Have a look back at the diagram above. Those of you who have read the explanation that followed will now understand it explicitly. You’ve paid the price. It’s simple. I’ve probably already lost those of you who just took a cursory look the graph, thought it looked simple, and carried on down to this point, skimming over the explanation. Your understanding of the complexity curve is simplistic.
…and what happens if you’re tempted not to…
That’s why Matt Ferguson’s recent post discussing why Generation Y types might not make the best project managers strikes such a chord. They want it now. They think they’re at C. They are actually at A. They’re not interested in B.
This evolution of perceived complexity is one of the reasons projects run info difficulty, start to slip, suffer cost overruns or ultimately fail. The actual complexity is much greater than the perceived simplicity at the time the plan was originally baselined. Plans, budgets and risk mitigation strategies put in place back then are likely to prove inadequate as complexity increases. It’s one of the reasons why project managers are compelled to re-evaluate and reiterate their plans regularly.
There’s also a direct link between the level of experience of the project manager and perceived complexity. Project managers with decades of experience are going to see much more of the intricacies, dependencies, risks and complexities, and do so far sooner than someone less experienced would (if at all, until they’re slapped around the face by them).

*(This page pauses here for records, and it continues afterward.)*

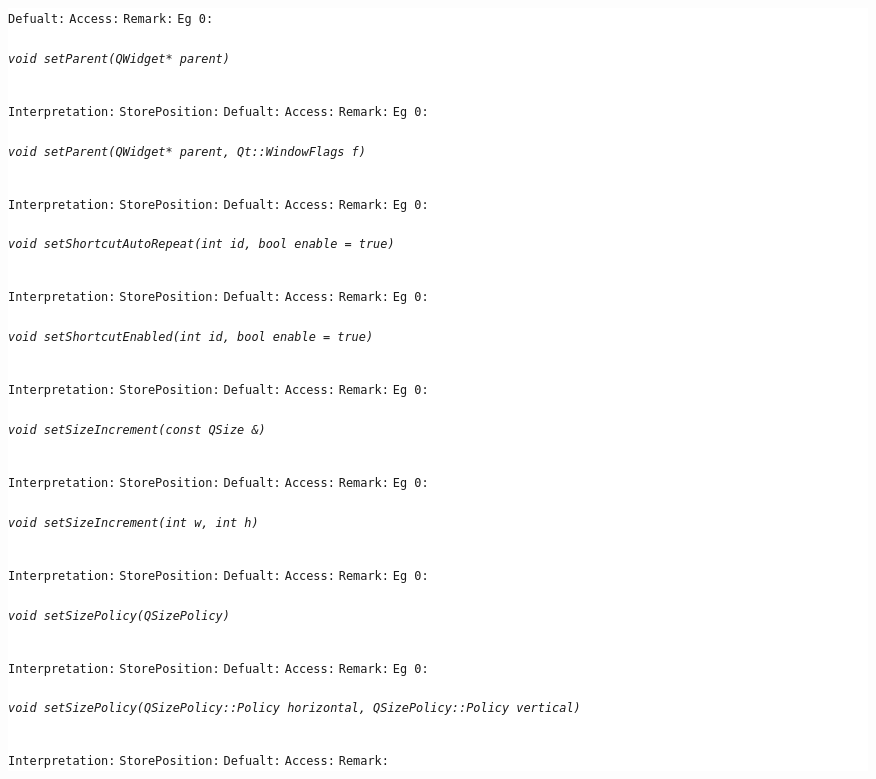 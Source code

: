 `Defualt:`
`Access:`
`Remark:`
`Eg 0:`
###### `void setParent(QWidget* parent)`
`Interpretation:`
`StorePosition:`
`Defualt:`
`Access:`
`Remark:`
`Eg 0:`
###### `void setParent(QWidget* parent, Qt::WindowFlags f)`
`Interpretation:`
`StorePosition:`
`Defualt:`
`Access:`
`Remark:`
`Eg 0:`
###### `void setShortcutAutoRepeat(int id, bool enable = true)`
`Interpretation:`
`StorePosition:`
`Defualt:`
`Access:`
`Remark:`
`Eg 0:`
###### `void setShortcutEnabled(int id, bool enable = true)`
`Interpretation:`
`StorePosition:`
`Defualt:`
`Access:`
`Remark:`
`Eg 0:`
###### `void setSizeIncrement(const QSize &)`
`Interpretation:`
`StorePosition:`
`Defualt:`
`Access:`
`Remark:`
`Eg 0:`
###### `void setSizeIncrement(int w, int h)`
`Interpretation:`
`StorePosition:`
`Defualt:`
`Access:`
`Remark:`
`Eg 0:`
###### `void setSizePolicy(QSizePolicy)`
`Interpretation:`
`StorePosition:`
`Defualt:`
`Access:`
`Remark:`
`Eg 0:`
###### `void setSizePolicy(QSizePolicy::Policy horizontal, QSizePolicy::Policy vertical)`
`Interpretation:`
`StorePosition:`
`Defualt:`
`Access:`
`Remark:`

A project manager who’s somehow made the rapid leap from A to C, been rapidly promoted from project manager to program manager, for instance, just won’t always see the same complexities as someone who has gone via B and paid the price.
As Oliver Wendell Holmes Jr, the Associate Justice of the American Supreme Court, allegedly once wrote, “I wouldn’t give a fig for simplicity on this side of complexity; I would give my right arm for the simplicity on the far side of complexity”.